(Beginning of GIVEN DATA)

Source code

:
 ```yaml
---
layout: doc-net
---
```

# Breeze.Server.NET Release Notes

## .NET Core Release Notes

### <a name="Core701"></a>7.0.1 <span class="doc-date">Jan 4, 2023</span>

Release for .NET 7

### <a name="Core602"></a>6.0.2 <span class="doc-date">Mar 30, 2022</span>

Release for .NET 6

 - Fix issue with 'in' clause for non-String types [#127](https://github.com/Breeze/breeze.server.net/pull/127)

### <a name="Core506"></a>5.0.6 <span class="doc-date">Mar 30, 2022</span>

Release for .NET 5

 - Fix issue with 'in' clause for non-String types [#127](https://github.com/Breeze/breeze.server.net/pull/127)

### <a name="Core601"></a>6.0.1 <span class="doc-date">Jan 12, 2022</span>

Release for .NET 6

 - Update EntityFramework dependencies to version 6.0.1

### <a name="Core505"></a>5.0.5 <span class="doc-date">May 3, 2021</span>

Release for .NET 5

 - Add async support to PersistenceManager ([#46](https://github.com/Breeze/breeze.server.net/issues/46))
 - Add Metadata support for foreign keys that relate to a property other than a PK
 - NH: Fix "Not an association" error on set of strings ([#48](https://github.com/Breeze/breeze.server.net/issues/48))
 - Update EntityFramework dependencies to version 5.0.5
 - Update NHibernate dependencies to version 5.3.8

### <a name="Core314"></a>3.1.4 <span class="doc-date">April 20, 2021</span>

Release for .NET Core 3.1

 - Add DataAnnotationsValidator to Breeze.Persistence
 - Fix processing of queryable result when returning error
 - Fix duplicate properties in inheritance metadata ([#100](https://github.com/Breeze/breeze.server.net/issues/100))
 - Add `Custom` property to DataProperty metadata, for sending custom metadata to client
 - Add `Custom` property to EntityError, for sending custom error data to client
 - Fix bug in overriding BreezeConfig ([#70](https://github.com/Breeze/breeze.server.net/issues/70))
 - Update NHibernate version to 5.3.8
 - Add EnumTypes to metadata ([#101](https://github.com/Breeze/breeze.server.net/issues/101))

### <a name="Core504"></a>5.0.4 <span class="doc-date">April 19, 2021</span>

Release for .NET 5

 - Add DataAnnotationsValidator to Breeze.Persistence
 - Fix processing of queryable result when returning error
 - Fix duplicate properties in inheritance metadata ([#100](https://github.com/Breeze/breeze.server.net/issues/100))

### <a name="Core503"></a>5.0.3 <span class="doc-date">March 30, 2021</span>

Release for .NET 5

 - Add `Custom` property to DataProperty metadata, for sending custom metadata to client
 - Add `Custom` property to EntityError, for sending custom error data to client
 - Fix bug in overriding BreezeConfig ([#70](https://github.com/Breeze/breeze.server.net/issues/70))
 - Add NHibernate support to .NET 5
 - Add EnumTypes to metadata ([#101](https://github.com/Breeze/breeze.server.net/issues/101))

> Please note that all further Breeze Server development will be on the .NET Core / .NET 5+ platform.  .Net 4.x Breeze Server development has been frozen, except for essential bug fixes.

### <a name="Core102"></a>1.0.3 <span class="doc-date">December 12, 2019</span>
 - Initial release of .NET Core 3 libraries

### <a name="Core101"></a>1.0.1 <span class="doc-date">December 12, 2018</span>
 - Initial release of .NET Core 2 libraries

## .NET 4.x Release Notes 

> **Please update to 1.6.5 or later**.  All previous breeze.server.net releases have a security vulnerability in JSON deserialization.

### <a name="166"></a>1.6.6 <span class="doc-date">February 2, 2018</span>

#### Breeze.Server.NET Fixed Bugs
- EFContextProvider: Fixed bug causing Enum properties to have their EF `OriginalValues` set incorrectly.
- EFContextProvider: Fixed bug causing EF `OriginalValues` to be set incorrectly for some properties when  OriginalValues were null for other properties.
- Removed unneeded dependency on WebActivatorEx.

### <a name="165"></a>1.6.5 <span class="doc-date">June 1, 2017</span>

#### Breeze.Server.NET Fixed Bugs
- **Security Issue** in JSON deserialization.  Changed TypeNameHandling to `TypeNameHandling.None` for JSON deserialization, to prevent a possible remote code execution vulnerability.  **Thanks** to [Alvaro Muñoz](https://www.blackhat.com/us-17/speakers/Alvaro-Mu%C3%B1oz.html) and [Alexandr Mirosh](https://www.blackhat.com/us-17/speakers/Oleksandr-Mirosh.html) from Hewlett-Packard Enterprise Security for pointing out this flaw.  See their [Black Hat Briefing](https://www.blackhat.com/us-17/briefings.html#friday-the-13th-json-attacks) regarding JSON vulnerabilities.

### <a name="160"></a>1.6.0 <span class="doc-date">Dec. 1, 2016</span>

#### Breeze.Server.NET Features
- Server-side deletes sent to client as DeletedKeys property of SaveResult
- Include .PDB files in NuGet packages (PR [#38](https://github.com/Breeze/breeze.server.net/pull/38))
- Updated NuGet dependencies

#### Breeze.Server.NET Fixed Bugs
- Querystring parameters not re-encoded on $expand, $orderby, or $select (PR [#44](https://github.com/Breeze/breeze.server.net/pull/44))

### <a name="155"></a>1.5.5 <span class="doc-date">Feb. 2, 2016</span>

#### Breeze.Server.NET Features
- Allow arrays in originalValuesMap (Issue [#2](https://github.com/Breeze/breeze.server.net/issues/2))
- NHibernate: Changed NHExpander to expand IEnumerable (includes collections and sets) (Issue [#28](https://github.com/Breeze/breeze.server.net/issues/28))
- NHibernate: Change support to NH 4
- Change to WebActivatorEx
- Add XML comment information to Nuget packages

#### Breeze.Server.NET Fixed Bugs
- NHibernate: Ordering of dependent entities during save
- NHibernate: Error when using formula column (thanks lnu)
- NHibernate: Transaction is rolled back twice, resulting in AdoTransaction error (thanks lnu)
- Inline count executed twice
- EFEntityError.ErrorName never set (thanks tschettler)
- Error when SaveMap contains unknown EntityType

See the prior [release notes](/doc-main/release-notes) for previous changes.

(End of GIVEN DATA)

WORK ORDER
When you reach the end of the data, write every line out again verbatim.

WORKED SOLUTION
Source code

:
 ```yaml
---
layout: doc-net
---
```

# Breeze.Server.NET Release Notes

## .NET Core Release Notes

### <a name="Core701"></a>7.0.1 <span class="doc-date">Jan 4, 2023</span>

Release for .NET 7

### <a name="Core602"></a>6.0.2 <span class="doc-date">Mar 30, 2022</span>

Release for .NET 6

 - Fix issue with 'in' clause for non-String types [#127](https://github.com/Breeze/breeze.server.net/pull/127)

### <a name="Core506"></a>5.0.6 <span class="doc-date">Mar 30, 2022</span>

Release for .NET 5

 - Fix issue with 'in' clause for non-String types [#127](https://github.com/Breeze/breeze.server.net/pull/127)

### <a name="Core601"></a>6.0.1 <span class="doc-date">Jan 12, 2022</span>

Release for .NET 6

 - Update EntityFramework dependencies to version 6.0.1

### <a name="Core505"></a>5.0.5 <span class="doc-date">May 3, 2021</span>

Release for .NET 5

 - Add async support to PersistenceManager ([#46](https://github.com/Breeze/breeze.server.net/issues/46))
 - Add Metadata support for foreign keys that relate to a property other than a PK
 - NH: Fix "Not an association" error on set of strings ([#48](https://github.com/Breeze/breeze.server.net/issues/48))
 - Update EntityFramework dependencies to version 5.0.5
 - Update NHibernate dependencies to version 5.3.8

### <a name="Core314"></a>3.1.4 <span class="doc-date">April 20, 2021</span>

Release for .NET Core 3.1

 - Add DataAnnotationsValidator to Breeze.Persistence
 - Fix processing of queryable result when returning error
 - Fix duplicate properties in inheritance metadata ([#100](https://github.com/Breeze/breeze.server.net/issues/100))
 - Add `Custom` property to DataProperty metadata, for sending custom metadata to client
 - Add `Custom` property to EntityError, for sending custom error data to client
 - Fix bug in overriding BreezeConfig ([#70](https://github.com/Breeze/breeze.server.net/issues/70))
 - Update NHibernate version to 5.3.8
 - Add EnumTypes to metadata ([#101](https://github.com/Breeze/breeze.server.net/issues/101))

### <a name="Core504"></a>5.0.4 <span class="doc-date">April 19, 2021</span>

Release for .NET 5

 - Add DataAnnotationsValidator to Breeze.Persistence
 - Fix processing of queryable result when returning error
 - Fix duplicate properties in inheritance metadata ([#100](https://github.com/Breeze/breeze.server.net/issues/100))

### <a name="Core503"></a>5.0.3 <span class="doc-date">March 30, 2021</span>

Release for .NET 5

 - Add `Custom` property to DataProperty metadata, for sending custom metadata to client
 - Add `Custom` property to EntityError, for sending custom error data to client
 - Fix bug in overriding BreezeConfig ([#70](https://github.com/Breeze/breeze.server.net/issues/70))
 - Add NHibernate support to .NET 5
 - Add EnumTypes to metadata ([#101](https://github.com/Breeze/breeze.server.net/issues/101))

> Please note that all further Breeze Server development will be on the .NET Core / .NET 5+ platform.  .Net 4.x Breeze Server development has been frozen, except for essential bug fixes.

### <a name="Core102"></a>1.0.3 <span class="doc-date">December 12, 2019</span>
 - Initial release of .NET Core 3 libraries

### <a name="Core101"></a>1.0.1 <span class="doc-date">December 12, 2018</span>
 - Initial release of .NET Core 2 libraries

## .NET 4.x Release Notes 

> **Please update to 1.6.5 or later**.  All previous breeze.server.net releases have a security vulnerability in JSON deserialization.

### <a name="166"></a>1.6.6 <span class="doc-date">February 2, 2018</span>

#### Breeze.Server.NET Fixed Bugs
- EFContextProvider: Fixed bug causing Enum properties to have their EF `OriginalValues` set incorrectly.
- EFContextProvider: Fixed bug causing EF `OriginalValues` to be set incorrectly for some properties when  OriginalValues were null for other properties.
- Removed unneeded dependency on WebActivatorEx.

### <a name="165"></a>1.6.5 <span class="doc-date">June 1, 2017</span>

#### Breeze.Server.NET Fixed Bugs
- **Security Issue** in JSON deserialization.  Changed TypeNameHandling to `TypeNameHandling.None` for JSON deserialization, to prevent a possible remote code execution vulnerability.  **Thanks** to [Alvaro Muñoz](https://www.blackhat.com/us-17/speakers/Alvaro-Mu%C3%B1oz.html) and [Alexandr Mirosh](https://www.blackhat.com/us-17/speakers/Oleksandr-Mirosh.html) from Hewlett-Packard Enterprise Security for pointing out this flaw.  See their [Black Hat Briefing](https://www.blackhat.com/us-17/briefings.html#friday-the-13th-json-attacks) regarding JSON vulnerabilities.

### <a name="160"></a>1.6.0 <span class="doc-date">Dec. 1, 2016</span>

#### Breeze.Server.NET Features
- Server-side deletes sent to client as DeletedKeys property of SaveResult
- Include .PDB files in NuGet packages (PR [#38](https://github.com/Breeze/breeze.server.net/pull/38))
- Updated NuGet dependencies

#### Breeze.Server.NET Fixed Bugs
- Querystring parameters not re-encoded on $expand, $orderby, or $select (PR [#44](https://github.com/Breeze/breeze.server.net/pull/44))

### <a name="155"></a>1.5.5 <span class="doc-date">Feb. 2, 2016</span>

#### Breeze.Server.NET Features
- Allow arrays in originalValuesMap (Issue [#2](https://github.com/Breeze/breeze.server.net/issues/2))
- NHibernate: Changed NHExpander to expand IEnumerable (includes collections and sets) (Issue [#28](https://github.com/Breeze/breeze.server.net/issues/28))
- NHibernate: Change support to NH 4
- Change to WebActivatorEx
- Add XML comment information to Nuget packages

#### Breeze.Server.NET Fixed Bugs
- NHibernate: Ordering of dependent entities during save
- NHibernate: Error when using formula column (thanks lnu)
- NHibernate: Transaction is rolled back twice, resulting in AdoTransaction error (thanks lnu)
- Inline count executed twice
- EFEntityError.ErrorName never set (thanks tschettler)
- Error when SaveMap contains unknown EntityType

See the prior [release notes](/doc-main/release-notes) for previous changes.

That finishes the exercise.